El Tesoro volvió a comprar dólares al BCRA y tensiona la acumulación de reservas

En el primer trimestre absorbió cerca del 82% de las divisas adquiridas por el Banco Central. La operatoria complica el objetivo de recomponer reservas en medio de compromisos de deuda.
martes 07 de abril de 2026

Los datos monetarios de fines de marzo confirmaron una nueva intervención del Tesoro Nacional sobre las reservas del Banco Central de la República Argentina. El 30 de marzo utilizó $160.000 millones para comprarle US$115 millones al tipo de cambio mayorista, en lo que fue la quinta operación de este tipo en lo que va del año.

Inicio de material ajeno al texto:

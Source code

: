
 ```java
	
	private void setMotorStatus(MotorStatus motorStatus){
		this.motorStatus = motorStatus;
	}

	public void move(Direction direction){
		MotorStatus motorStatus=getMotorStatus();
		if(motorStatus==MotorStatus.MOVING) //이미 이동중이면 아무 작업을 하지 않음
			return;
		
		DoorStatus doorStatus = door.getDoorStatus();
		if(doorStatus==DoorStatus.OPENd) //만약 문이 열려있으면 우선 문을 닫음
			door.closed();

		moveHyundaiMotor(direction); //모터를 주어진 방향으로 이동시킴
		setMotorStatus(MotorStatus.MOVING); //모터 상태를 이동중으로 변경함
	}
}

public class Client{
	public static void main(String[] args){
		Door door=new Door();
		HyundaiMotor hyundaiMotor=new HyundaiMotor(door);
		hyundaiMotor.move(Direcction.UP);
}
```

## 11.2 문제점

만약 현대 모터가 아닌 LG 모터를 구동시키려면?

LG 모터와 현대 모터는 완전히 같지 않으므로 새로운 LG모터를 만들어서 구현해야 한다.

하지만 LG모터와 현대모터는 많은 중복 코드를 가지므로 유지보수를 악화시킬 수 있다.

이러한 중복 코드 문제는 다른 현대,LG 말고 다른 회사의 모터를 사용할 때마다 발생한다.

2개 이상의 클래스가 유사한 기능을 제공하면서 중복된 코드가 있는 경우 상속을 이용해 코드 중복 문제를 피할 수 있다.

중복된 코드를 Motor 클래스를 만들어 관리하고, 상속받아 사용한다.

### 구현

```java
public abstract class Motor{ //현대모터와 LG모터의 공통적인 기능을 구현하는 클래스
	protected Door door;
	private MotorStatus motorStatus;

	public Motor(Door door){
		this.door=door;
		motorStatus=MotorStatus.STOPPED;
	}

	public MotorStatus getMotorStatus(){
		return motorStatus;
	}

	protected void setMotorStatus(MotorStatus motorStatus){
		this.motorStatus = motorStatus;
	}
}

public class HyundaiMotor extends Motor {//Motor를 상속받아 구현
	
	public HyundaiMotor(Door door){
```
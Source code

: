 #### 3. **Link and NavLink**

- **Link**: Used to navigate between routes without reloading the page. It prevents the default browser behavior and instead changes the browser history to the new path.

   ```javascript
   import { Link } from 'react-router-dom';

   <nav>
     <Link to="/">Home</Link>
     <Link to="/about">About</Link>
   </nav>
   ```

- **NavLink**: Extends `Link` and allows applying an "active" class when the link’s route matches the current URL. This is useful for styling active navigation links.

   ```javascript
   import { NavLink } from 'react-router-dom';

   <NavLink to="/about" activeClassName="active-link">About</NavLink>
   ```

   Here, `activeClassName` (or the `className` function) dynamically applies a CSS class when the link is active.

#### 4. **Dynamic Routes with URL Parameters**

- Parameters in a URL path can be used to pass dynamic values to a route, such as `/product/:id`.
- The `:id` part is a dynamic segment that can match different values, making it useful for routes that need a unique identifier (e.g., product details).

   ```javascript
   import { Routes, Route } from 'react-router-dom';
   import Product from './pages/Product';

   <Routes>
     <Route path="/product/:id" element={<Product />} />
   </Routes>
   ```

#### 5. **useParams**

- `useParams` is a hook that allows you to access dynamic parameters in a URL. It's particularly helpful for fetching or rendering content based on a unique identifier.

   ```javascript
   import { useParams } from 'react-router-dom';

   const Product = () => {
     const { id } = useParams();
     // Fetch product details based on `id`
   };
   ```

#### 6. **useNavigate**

La adquisición estuvo vinculada al pago de US$166 millones al Club de París, en el marco de compromisos de deuda vigentes. Según detallaron desde Portfolio Personal Inversiones, “el día previo a la liquidación de la última licitación […] le compró US$115 millones al BCRA”, y agregaron que “la suma de ambas cifras es consistente con pagos programados al Club de París el 30/03 por US$166 millones”.

En lo que va de 2026, el Tesoro ya le compró al BCRA unos US$3658 millones, absorbiendo aproximadamente el 81,5% de los dólares que la entidad logró acumular mediante intervenciones en el mercado cambiario.

Si bien se trata de un mecanismo considerado más transparente que prácticas anteriores, estas operaciones impactan directamente en la capacidad del Central para fortalecer reservas, un objetivo central del acuerdo con el Fondo Monetario Internacional.

Los datos reflejan la dificultad para cumplir esa meta: pese a compras de divisas y colocaciones de deuda, los pagos a organismos internacionales y bonistas generaron un flujo negativo cercano a los US$1700 millones. En ese contexto, las reservas internacionales netas continúan en terreno negativo.

De acuerdo a estimaciones privadas, “las Reservas Internacionales Netas (RIN) […] cerraron marzo en -US$684 millones”, marcando un deterioro significativo respecto del cierre previo.

Este escenario complica la revisión de metas con el FMI, que aún no aprueba los objetivos trimestrales, lo que a su vez retrasa el desembolso de fondos comprometidos para la Argentina.